Tally the lines below that contain "project" and reply with only the tally.

***

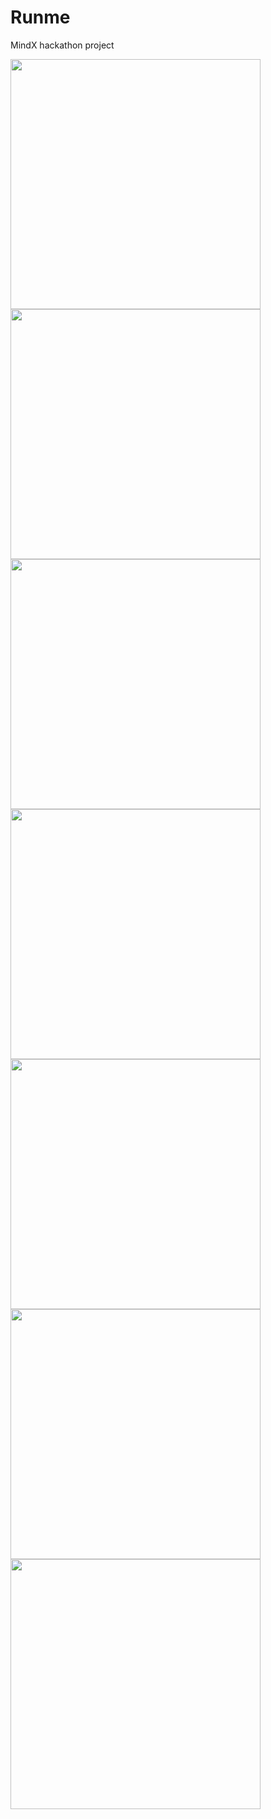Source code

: # Runme
MindX hackathon project

<img src="https://raw.githubusercontent.com/duyanh14/Runme/main/Screenshot/1_welcome.png" width="400px">
<img src="https://raw.githubusercontent.com/duyanh14/Runme/main/Screenshot/1_welcome.png" width="400px">
<img src="https://raw.githubusercontent.com/duyanh14/Runme/main/Screenshot/1_welcome.png" width="400px">
<img src="https://raw.githubusercontent.com/duyanh14/Runme/main/Screenshot/1_welcome.png" width="400px">
<img src="https://raw.githubusercontent.com/duyanh14/Runme/main/Screenshot/1_welcome.png" width="400px">
<img src="https://raw.githubusercontent.com/duyanh14/Runme/main/Screenshot/1_welcome.png" width="400px">
<img src="https://raw.githubusercontent.com/duyanh14/Runme/main/Screenshot/1_welcome.png" width="400px">
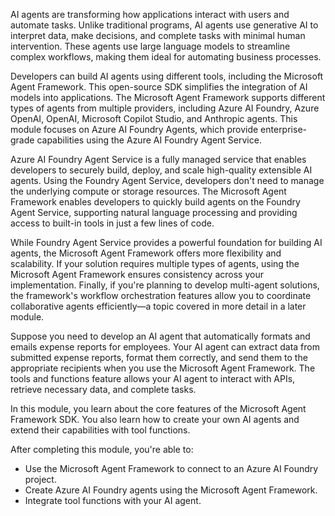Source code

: AI agents are transforming how applications interact with users and automate tasks. Unlike traditional programs, AI agents use generative AI to interpret data, make decisions, and complete tasks with minimal human intervention. These agents use large language models to streamline complex workflows, making them ideal for automating business processes. 

Developers can build AI agents using different tools, including the Microsoft Agent Framework. This open-source SDK simplifies the integration of AI models into applications. The Microsoft Agent Framework supports different types of agents from multiple providers, including Azure AI Foundry, Azure OpenAI, OpenAI, Microsoft Copilot Studio, and Anthropic agents. This module focuses on Azure AI Foundry Agents, which provide enterprise-grade capabilities using the Azure AI Foundry Agent Service.

Azure AI Foundry Agent Service is a fully managed service that enables developers to securely build, deploy, and scale high-quality extensible AI agents. Using the Foundry Agent Service, developers don't need to manage the underlying compute or storage resources. The Microsoft Agent Framework enables developers to quickly build agents on the Foundry Agent Service, supporting natural language processing and providing access to built-in tools in just a few lines of code.

While Foundry Agent Service provides a powerful foundation for building AI agents, the Microsoft Agent Framework offers more flexibility and scalability. If your solution requires multiple types of agents, using the Microsoft Agent Framework ensures consistency across your implementation. Finally, if you're planning to develop multi-agent solutions, the framework's workflow orchestration features allow you to coordinate collaborative agents efficiently—a topic covered in more detail in a later module.

Suppose you need to develop an AI agent that automatically formats and emails expense reports for employees. Your AI agent can extract data from submitted expense reports, format them correctly, and send them to the appropriate recipients when you use the Microsoft Agent Framework. The tools and functions feature allows your AI agent to interact with APIs, retrieve necessary data, and complete tasks.

In this module, you learn about the core features of the Microsoft Agent Framework SDK. You also learn how to create your own AI agents and extend their capabilities with tool functions.

After completing this module, you're able to:

- Use the Microsoft Agent Framework to connect to an Azure AI Foundry project.
- Create Azure AI Foundry agents using the Microsoft Agent Framework.
- Integrate tool functions with your AI agent.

***

Answer space =
2